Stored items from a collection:

#####

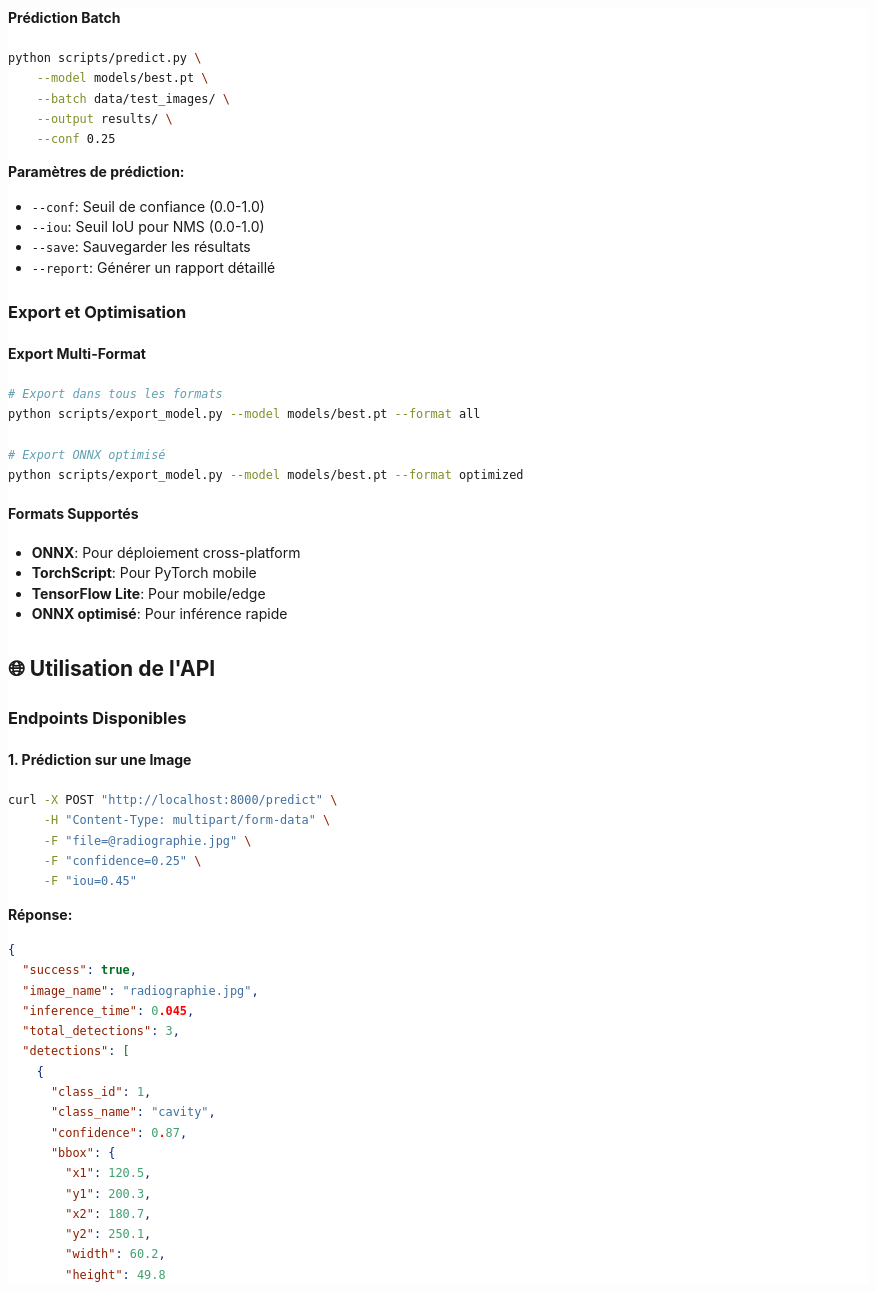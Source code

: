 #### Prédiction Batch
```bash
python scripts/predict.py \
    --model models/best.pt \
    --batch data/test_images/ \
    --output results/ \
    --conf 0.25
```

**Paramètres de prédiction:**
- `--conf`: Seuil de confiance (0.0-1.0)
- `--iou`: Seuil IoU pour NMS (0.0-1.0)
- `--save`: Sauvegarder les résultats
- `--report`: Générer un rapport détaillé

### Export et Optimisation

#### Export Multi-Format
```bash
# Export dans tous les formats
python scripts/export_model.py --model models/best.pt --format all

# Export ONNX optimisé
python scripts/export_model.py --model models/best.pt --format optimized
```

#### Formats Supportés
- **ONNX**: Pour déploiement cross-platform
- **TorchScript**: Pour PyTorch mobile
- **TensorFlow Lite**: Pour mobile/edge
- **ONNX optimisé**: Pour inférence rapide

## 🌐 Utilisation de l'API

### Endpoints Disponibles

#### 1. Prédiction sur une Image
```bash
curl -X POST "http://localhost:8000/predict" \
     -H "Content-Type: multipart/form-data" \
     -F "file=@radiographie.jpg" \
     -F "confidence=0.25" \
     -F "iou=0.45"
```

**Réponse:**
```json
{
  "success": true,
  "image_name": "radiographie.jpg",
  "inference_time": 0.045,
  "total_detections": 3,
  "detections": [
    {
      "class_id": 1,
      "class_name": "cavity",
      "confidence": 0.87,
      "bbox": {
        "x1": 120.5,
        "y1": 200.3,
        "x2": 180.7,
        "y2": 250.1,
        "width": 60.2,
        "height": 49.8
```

#####

- _Exercise prompt_
Lines containing the word "Seuil" are to be located in the entries and copied.

- _Exercise solution_
- `--conf`: Seuil de confiance (0.0-1.0)
- `--iou`: Seuil IoU pour NMS (0.0-1.0)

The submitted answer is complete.